**Exercise brief:** What you return should be each line of the data containing the string "https".
** Opening Records block **
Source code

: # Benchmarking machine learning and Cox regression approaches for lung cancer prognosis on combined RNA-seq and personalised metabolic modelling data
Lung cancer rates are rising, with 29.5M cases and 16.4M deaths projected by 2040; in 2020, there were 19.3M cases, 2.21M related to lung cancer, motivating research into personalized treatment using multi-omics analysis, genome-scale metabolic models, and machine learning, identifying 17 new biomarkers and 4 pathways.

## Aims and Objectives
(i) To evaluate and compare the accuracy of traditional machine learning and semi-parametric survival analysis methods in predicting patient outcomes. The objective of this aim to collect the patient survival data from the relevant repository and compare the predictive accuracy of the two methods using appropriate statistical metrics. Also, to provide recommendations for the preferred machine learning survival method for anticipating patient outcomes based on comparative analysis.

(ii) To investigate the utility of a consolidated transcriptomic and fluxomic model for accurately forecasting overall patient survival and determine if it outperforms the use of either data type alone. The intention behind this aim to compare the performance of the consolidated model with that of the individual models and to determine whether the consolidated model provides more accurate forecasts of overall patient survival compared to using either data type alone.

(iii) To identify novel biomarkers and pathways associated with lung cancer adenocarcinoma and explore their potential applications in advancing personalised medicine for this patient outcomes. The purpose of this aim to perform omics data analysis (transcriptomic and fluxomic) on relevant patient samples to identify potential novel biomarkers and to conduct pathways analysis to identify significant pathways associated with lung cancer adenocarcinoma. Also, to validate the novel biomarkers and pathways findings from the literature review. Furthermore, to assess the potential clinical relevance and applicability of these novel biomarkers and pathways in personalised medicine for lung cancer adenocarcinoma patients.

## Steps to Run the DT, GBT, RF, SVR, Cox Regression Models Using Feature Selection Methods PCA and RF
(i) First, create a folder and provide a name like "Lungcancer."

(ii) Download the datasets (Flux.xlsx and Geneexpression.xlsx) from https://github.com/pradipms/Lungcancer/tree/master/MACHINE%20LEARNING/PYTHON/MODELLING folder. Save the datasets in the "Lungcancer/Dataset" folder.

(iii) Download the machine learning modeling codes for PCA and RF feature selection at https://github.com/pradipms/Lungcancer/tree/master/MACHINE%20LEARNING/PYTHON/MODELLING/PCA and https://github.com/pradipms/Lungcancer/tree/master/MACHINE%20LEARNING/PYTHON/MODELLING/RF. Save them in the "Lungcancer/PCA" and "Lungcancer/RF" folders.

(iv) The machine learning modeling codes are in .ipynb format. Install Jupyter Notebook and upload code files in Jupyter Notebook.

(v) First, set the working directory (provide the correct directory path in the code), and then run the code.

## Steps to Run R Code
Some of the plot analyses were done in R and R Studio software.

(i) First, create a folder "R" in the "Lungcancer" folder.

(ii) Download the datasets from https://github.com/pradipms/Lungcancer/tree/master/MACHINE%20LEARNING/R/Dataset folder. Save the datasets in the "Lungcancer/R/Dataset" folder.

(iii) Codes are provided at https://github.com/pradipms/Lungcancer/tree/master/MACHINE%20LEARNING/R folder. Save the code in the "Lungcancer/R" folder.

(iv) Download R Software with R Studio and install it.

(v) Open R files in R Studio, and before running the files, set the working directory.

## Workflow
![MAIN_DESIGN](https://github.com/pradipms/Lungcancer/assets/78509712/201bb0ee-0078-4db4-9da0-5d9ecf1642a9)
** Closing Records block **
**Answer to the exercise:**
(ii) Download the datasets (Flux.xlsx and Geneexpression.xlsx) from https://github.com/pradipms/Lungcancer/tree/master/MACHINE%20LEARNING/PYTHON/MODELLING folder. Save the datasets in the "Lungcancer/Dataset" folder.
(iii) Download the machine learning modeling codes for PCA and RF feature selection at https://github.com/pradipms/Lungcancer/tree/master/MACHINE%20LEARNING/PYTHON/MODELLING/PCA and https://github.com/pradipms/Lungcancer/tree/master/MACHINE%20LEARNING/PYTHON/MODELLING/RF. Save them in the "Lungcancer/PCA" and "Lungcancer/RF" folders.
(ii) Download the datasets from https://github.com/pradipms/Lungcancer/tree/master/MACHINE%20LEARNING/R/Dataset folder. Save the datasets in the "Lungcancer/R/Dataset" folder.
(iii) Codes are provided at https://github.com/pradipms/Lungcancer/tree/master/MACHINE%20LEARNING/R folder. Save the code in the "Lungcancer/R" folder.
![MAIN_DESIGN](https://github.com/pradipms/Lungcancer/assets/78509712/201bb0ee-0078-4db4-9da0-5d9ecf1642a9)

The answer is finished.